The client
THE CLIENT: Arnold Clark is one of Scotland’s best known companies. It is Europe’s biggest private car and van retailer, and has a number of associated and ancillary businesses. With more than 200 dealerships, 12,400 staff and a turnover of £3.93bn, Arnold Clark is continually seeking competitive advantage in the face of relentless external competition.
THE CHALLENGE FOR THE CLIENT: Working with CompanyNet, I was asked to help deliver a way of creating competitive advantage for this family-owned retailer. On the rental and leasing side, Arnold Clark has a number of divisions which need to co-operate at the same time as competing with each other in certain circumstances. It’s looking to build on its family-based culture while at the same time create a One Business ethos. At present, the IT infrastructure only permits the creation of a limited view of the customer while Arnold Clark is facing growing external competition. In addition, the client has previously sought a high level of control over its assets – meaning it has preferred to develop its own systems rather than taking advantage of cloud-hosted systems such as CRM systems.
The Challenge for Me
This project was complex from a human, business and technical perspective but was unusual compared to other projects in that my role was as advisor rather than being fully responsible for implementing the new CRM system. In providing project assurance, my role was to worry on behalf of the client, Arnold Clark, to ensure that its requirements were being met by their implementation provider. The role of project assurance is also known as being “a critical friend” – supporting everyone on the project team by asking the more difficult questions with one eye continually on the risks of things going wrong. This role involved some diplomatic and technical challenges.
Outcomes
WHAT DID I DO?: I set up project assurance and governance mechanisms.
I co-ordinated Arnold Clark business and technical resource in order to ensure the inputs required by the CRM implementation partner were supplied on time.
I helped form an effective multi-partner project, ensuring all parties were clear on their responsibilities and the overall high level project plan.

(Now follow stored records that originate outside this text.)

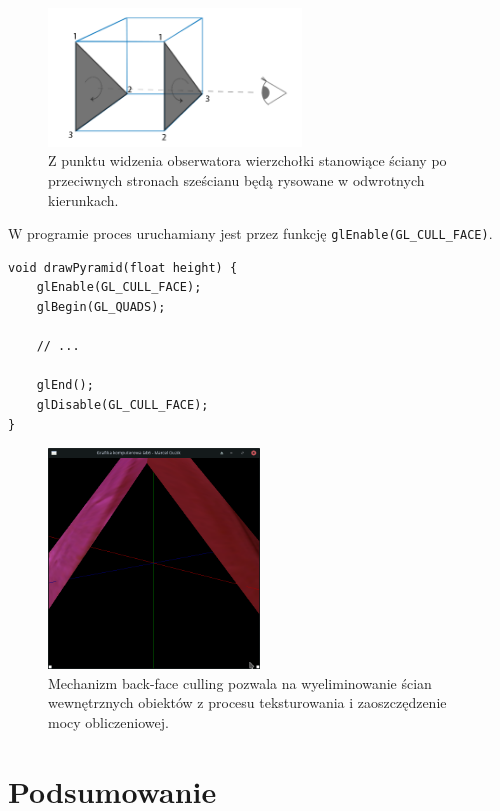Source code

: \documentclass[a4paper]{article}
\begin{document}
\begin{figure}[H]
    \centering
    \includegraphics[width=0.6\textwidth]{draworder}
    \caption{Z punktu widzenia obserwatora wierzchołki stanowiące ściany po
        przeciwnych stronach sześcianu będą rysowane w odwrotnych kierunkach.}
\end{figure}

W programie proces uruchamiany jest przez funkcję \verb|glEnable(GL_CULL_FACE)|.

\begin{verbatim}
void drawPyramid(float height) {
    glEnable(GL_CULL_FACE);
    glBegin(GL_QUADS);

    // ...

    glEnd();
    glDisable(GL_CULL_FACE);
}
\end{verbatim}

\begin{figure}[H]
    \centering
    \includegraphics[width=0.5\textwidth]{backfaceculling}
    \caption{Mechanizm back-face culling pozwala na wyeliminowanie ścian
        wewnętrznych obiektów z procesu teksturowania i zaoszczędzenie mocy
        obliczeniowej.}
\end{figure}


\section{Podsumowanie}
\end{document}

I also protected my own company’s interest by managing the commercial aspects of our contract with Arnold Clark, including its extension and an expansion in scope. I helped deliver an agile project, getting end user involvement early, working through iterations and managing the risk of a transition to a new way of working successfully.
I managed risk – including identifying Covid 19 in February as a serious risk to both the project and Arnold Clark in general. I ran the project to a successful implementation for one unit and a managed pause to respond to the Covid 19 shutdown.

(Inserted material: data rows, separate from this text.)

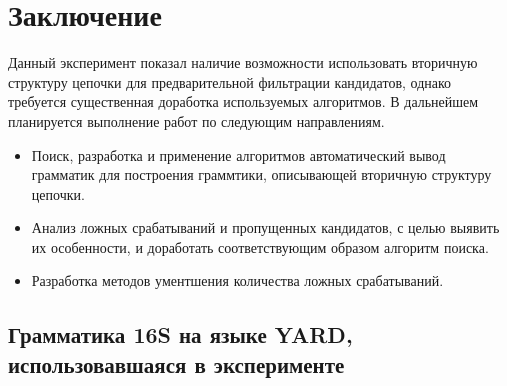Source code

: \documentclass[12pt]{article}  %
\theoremstyle{remark}
\begin{document}

\pagebreak  


\section{Заключение}

Данный эксперимент показал наличие возможности использовать вторичную структуру цепочки для предварительной фильтрации кандидатов, однако требуется существенная доработка используемых алгоритмов.
В дальнейшем планируется выполнение работ по следующим направлениям.
\begin{itemize}
\item Поиск, разработка и применение алгоритмов автоматический вывод грамматик для построения граммтики, описывающей вторичную структуру цепочки.
\item Анализ ложных срабатываний и пропущенных кандидатов, с целью выявить их особенности, и доработать соответствующим образом алгоритм поиска.
\item Разработка методов ументшения количества ложных срабатываний.
\end{itemize}

\begin{appendices}
\section{Грамматика 16S на языке YARD, использовавшаяся в эксперименте}
\label{grammar}

\end{appendices}
\end{document}
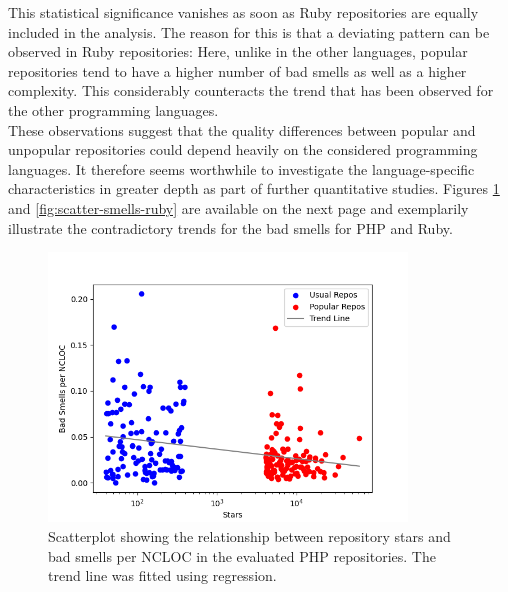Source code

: \documentclass[a4paper, 12pt]{article}
\begin{document}
This statistical significance vanishes as soon as Ruby repositories are equally included in the analysis. The reason for this is that a deviating pattern can be observed in Ruby repositories: Here, unlike in the other languages, popular repositories tend to have a higher number of bad smells as well as a higher complexity. This considerably counteracts the trend that has been observed for the other programming languages.\\

These observations suggest that the quality differences between popular and unpopular repositories could depend heavily on the considered programming languages. It therefore seems worthwhile to investigate the language-specific characteristics in greater depth as part of further quantitative studies. Figures \ref{fig:scatter-smells} and \ref{fig:scatter-smells-ruby} are available on the next page and exemplarily illustrate the contradictory trends for the bad smells for PHP and Ruby.\\

\begin{figure}[h!]
  \centering
  \includegraphics[width=0.85\textwidth]{../media/php-smells-scatterplot.png}
  \caption{Scatterplot showing the relationship between repository stars and bad smells per NCLOC in the evaluated PHP repositories. The trend line was fitted using regression.}
  \label{fig:scatter-smells}
\end{figure}
\end{document}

THE COSTS: This five month project was in the sub-£500,000 category, with the number of staff involved waxing from two, working on-site with Arnold Clark staff for one day a week, to 9 during a particularly intense phase of design work around web integrations between the CRM system and a number of legacy IT systems already operated by the client.
THE OUTCOMES: We are now in a well-managed interim phase, with the system in place for one business unit and are well-placed to resume the rollout to the remaining three business units.
Lessons Learned
What were the lessons learned?
1>Multi-partner projects are complicated, and you all need to be clear on your responsibilities. A linear responsibility chart or RACI chart is a must in complex projects. (RACI stands for Responsibile, Accountable, Consulted or Informed). Ensure every line in the project plan is clear as to who’s going it (responsible), who checks it’s been done (Accountable), it’s been done using the proper method (Consulted) and everyone on the project knows what it means, and when it will be completed. (Informed).
2>Culture change is difficult. For people used to waterfall deliveries, it is profoundly uncomfortable to be told that you’re proceeding with known issues, which you’ll fix at a later date, or ignore. You might think the prize of getting something into production – and delivering business value straight away – is attractive. But that presupposes two things – they know waterfall takes longer, and they care that it takes longer because they’re paying for that certainty. If they’re not paying, because IT is, or another business unit is, then there’s nothing in it for them and they will continue to voice concern about an agile methodology.
3>Don’t assume any knowledge on the part of your client and budget for repeated conversations and briefings to help them get up to speed, and for you to manage their expectations. Digital stuff looks relatively easy, and sometimes people on your project teams will have no knowledge of the commercial side, nor of the agreed scope. Publicise the client’s requirements internally, and ensure what people know what’s in scope for when.
4> Project assurance is different from project delivery. Avoid doing a third party’s job for them – because project assurance tends to involve a time-based delivery of service. That means you don’t have time to do the project for someone else – you have to stick to asking questions, checking requirement delivery, because you won’t be paid for fixing the problems you uncover or highlight.